Cherry has assembled an expert cast of lovable kooks to occupy the split-level rotating set designed by Richard Roberts that serves as the family dwelling. Jenny Davis enters at the top of the show as Madame Pernelle, looking a reasonable facsimile of Arrested Development’s matriarch Lucille Bluth in pink faux Chanel, and sets the tone for the show’s particular linguistic style: rhyming couplets. Davis gets into a verbal sparring match with the maid, Dorine, played by the formidable young upstart Emily Weir. In fact, it’s Weir that dominates the entire first half, and her command of the language and the stage is frighteningly good, given that she’s only just entered into the professional sphere.
The family paints a terrible picture of the eponymous, odious, sycophantic Tartuffe (Darren Gilshenan), who has wormed his way into the family against the better judgment of everyone except Madame Pernelle and Orgon (Steve Turner). Orgon is oblivious to Tartuffe’s duplicitous nature, and proceeds to hand over everything, including his daughter to him. We don’t actually meet Tartuffe until well into the middle of the first half, so a considerable amount of anticipation has been built up, and we can’t wait to lay eyes on this awful guy.

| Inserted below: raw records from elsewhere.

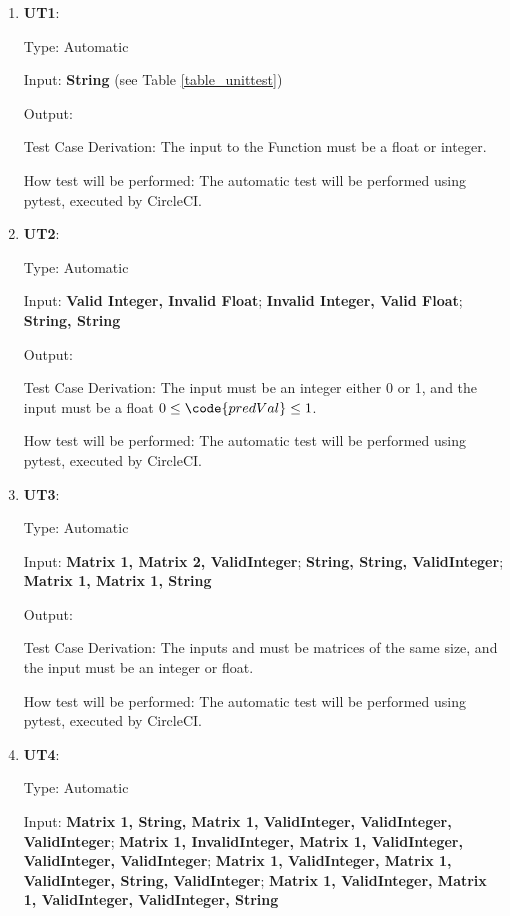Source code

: \documentclass[12pt, titlepage]{article}
\begin{document}
\begin{enumerate}

\item{\textbf{UT1}: }

Type: Automatic
					
Input: \textbf{String} (see Table \ref{table_unittest})
					
Output: 

Test Case Derivation: The input to the  Function must be a float or integer.

How test will be performed: The automatic test will be performed using pytest, executed by CircleCI.


\item{\textbf{UT2}: }

Type: Automatic
					
Input: \textbf{Valid Integer, Invalid Float}; \textbf{Invalid Integer, Valid Float}; \textbf{String, String}
					
Output: 

Test Case Derivation: The input  must be an integer either 0 or 1, and the input  must be a float $0 \leq \code{predVal} \leq 1$.

How test will be performed: The automatic test will be performed using pytest, executed by CircleCI.

\item{\textbf{UT3}: }

Type: Automatic
					
Input: \textbf{Matrix 1, Matrix 2, ValidInteger}; \textbf{String, String, ValidInteger}; \textbf{Matrix 1, Matrix 1, String}
					
Output: 

Test Case Derivation: The inputs  and  must be matrices of the same size, and the input  must be an integer or float.

How test will be performed: The automatic test will be performed using pytest, executed by CircleCI.

\item{\textbf{UT4}: }

Type: Automatic
					
Input: \textbf{Matrix 1, String, Matrix 1, ValidInteger, ValidInteger, ValidInteger}; \textbf{Matrix 1, InvalidInteger, Matrix 1, ValidInteger, ValidInteger, ValidInteger}; \textbf{Matrix 1, ValidInteger, Matrix 1, ValidInteger, String, ValidInteger}; \textbf{Matrix 1, ValidInteger, Matrix 1, ValidInteger, ValidInteger, String}
					

\end{enumerate}
\end{document}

At last Glishenan appears, flagellating himself, looking like a new-age hippie friar, if such a thing exists. He frequently wears an expression that’s both angelic and devilish, and manages to be both obsequious and disarming. Good thing, too, otherwise we’d never believe Orgon would allow him such intimate access to his entire realm. Turner’s Orgon is completely invested in Tartuffe, hinting at the kind of zealot that could become very dangerous in political spheres. Fortunately for this story, he’s only blind to the needs of his immediate family, chiefly his wife and daughter, and they suffer terrible humiliations because of it.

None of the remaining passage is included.